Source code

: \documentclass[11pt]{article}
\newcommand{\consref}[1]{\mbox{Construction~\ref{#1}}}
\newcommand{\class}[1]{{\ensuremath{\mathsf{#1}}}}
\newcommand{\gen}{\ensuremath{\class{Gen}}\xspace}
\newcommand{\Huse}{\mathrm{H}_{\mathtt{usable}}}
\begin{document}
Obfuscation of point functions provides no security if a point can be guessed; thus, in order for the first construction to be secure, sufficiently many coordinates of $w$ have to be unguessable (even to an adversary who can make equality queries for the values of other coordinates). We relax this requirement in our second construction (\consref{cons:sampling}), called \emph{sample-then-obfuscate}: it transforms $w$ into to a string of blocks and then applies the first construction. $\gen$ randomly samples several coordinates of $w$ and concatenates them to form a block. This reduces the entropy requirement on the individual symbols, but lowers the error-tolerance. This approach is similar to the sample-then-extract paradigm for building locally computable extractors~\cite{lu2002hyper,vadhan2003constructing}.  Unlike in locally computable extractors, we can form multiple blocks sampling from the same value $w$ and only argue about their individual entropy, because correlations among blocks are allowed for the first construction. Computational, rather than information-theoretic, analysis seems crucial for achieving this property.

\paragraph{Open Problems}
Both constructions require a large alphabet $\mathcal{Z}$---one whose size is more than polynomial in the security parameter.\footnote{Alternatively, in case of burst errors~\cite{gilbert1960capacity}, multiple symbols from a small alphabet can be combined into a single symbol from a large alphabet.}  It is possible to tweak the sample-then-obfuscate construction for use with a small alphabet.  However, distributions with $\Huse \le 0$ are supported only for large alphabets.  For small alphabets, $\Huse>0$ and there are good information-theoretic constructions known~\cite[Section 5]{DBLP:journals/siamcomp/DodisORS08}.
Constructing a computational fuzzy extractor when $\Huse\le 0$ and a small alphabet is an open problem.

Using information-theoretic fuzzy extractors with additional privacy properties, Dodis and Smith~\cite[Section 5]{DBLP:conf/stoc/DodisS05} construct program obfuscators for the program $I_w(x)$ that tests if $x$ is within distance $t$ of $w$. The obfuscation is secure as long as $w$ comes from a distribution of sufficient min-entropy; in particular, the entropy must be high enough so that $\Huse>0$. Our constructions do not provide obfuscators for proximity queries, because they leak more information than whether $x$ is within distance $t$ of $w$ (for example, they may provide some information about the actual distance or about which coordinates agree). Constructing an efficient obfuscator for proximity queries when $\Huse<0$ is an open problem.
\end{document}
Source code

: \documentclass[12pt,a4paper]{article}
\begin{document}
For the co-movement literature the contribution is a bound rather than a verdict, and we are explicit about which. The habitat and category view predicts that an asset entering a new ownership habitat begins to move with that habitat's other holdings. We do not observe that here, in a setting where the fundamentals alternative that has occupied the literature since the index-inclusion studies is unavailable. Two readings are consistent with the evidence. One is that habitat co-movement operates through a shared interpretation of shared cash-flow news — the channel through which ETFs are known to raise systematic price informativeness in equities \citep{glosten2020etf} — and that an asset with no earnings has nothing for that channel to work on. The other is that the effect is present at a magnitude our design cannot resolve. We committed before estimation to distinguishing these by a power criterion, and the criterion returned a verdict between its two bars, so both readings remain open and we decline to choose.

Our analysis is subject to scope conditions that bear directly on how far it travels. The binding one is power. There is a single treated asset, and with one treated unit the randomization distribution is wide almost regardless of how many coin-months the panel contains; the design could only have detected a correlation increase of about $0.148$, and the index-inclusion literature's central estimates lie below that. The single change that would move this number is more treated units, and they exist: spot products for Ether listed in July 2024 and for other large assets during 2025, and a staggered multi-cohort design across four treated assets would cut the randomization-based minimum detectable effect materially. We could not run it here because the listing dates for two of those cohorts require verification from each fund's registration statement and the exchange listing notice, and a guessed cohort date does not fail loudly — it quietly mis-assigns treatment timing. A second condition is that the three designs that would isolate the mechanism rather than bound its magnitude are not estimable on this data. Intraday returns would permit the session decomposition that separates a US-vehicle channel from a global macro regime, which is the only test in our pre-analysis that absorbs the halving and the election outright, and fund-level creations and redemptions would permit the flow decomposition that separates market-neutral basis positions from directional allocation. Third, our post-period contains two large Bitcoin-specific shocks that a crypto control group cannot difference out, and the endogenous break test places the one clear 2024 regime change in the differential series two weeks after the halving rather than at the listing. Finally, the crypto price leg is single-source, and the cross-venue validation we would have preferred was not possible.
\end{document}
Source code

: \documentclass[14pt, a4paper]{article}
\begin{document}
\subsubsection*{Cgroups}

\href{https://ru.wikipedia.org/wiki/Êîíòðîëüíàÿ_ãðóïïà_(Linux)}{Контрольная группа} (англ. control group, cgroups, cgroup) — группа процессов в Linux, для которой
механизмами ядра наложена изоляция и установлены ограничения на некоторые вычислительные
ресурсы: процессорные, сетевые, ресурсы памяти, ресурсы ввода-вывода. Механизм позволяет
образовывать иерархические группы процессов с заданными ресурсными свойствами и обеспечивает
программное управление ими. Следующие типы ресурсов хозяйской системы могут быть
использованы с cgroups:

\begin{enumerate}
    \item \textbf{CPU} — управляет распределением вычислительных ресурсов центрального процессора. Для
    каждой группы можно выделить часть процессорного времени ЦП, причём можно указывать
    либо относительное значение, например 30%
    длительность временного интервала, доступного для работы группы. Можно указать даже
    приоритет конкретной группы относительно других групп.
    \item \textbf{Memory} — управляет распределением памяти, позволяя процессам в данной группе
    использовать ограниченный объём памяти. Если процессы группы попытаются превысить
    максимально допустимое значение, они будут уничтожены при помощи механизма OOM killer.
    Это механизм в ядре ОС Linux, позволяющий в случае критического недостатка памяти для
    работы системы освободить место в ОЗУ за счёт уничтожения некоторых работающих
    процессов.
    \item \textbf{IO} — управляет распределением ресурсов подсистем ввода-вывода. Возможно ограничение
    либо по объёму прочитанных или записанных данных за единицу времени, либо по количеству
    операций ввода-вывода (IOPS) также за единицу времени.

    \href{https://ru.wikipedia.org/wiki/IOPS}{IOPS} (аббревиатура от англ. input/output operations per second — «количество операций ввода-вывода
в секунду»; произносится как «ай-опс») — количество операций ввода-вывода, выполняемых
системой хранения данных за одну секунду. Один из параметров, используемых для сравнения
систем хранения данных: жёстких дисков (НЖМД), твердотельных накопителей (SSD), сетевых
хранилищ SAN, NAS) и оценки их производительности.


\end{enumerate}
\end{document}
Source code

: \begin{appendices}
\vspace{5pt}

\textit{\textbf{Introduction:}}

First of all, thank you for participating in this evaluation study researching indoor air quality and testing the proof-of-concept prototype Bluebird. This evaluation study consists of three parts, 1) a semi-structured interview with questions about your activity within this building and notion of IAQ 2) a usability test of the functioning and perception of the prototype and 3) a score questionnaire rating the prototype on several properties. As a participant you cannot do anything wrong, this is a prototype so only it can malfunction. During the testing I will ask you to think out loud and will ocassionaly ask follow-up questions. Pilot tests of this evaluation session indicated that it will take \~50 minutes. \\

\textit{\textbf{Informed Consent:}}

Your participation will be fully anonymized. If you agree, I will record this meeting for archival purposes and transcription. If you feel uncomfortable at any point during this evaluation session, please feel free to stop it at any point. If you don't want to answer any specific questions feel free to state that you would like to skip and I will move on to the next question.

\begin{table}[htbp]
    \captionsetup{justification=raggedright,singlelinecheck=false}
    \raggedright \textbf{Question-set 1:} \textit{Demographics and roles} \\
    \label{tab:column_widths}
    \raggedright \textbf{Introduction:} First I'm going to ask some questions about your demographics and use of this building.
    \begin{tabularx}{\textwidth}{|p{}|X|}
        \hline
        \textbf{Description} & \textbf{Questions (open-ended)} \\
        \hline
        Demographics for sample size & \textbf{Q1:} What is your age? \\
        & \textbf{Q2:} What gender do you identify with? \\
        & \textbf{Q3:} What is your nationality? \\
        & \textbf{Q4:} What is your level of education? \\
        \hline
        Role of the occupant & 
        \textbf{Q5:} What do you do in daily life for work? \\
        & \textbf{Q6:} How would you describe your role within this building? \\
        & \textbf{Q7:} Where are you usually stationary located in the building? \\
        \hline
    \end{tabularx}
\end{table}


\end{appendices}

Exercise goal: Within the material above, copy exactly the lines from the line that holds "образовывать иерархические группы" up to and including the line that holds "либо относительное значение, например 30%".

Answer to the problem:
образовывать иерархические группы процессов с заданными ресурсными свойствами и обеспечивает
программное управление ими. Следующие типы ресурсов хозяйской системы могут быть
использованы с cgroups:

\begin{enumerate}
    \item \textbf{CPU} — управляет распределением вычислительных ресурсов центрального процессора. Для
    каждой группы можно выделить часть процессорного времени ЦП, причём можно указывать
    либо относительное значение, например 30%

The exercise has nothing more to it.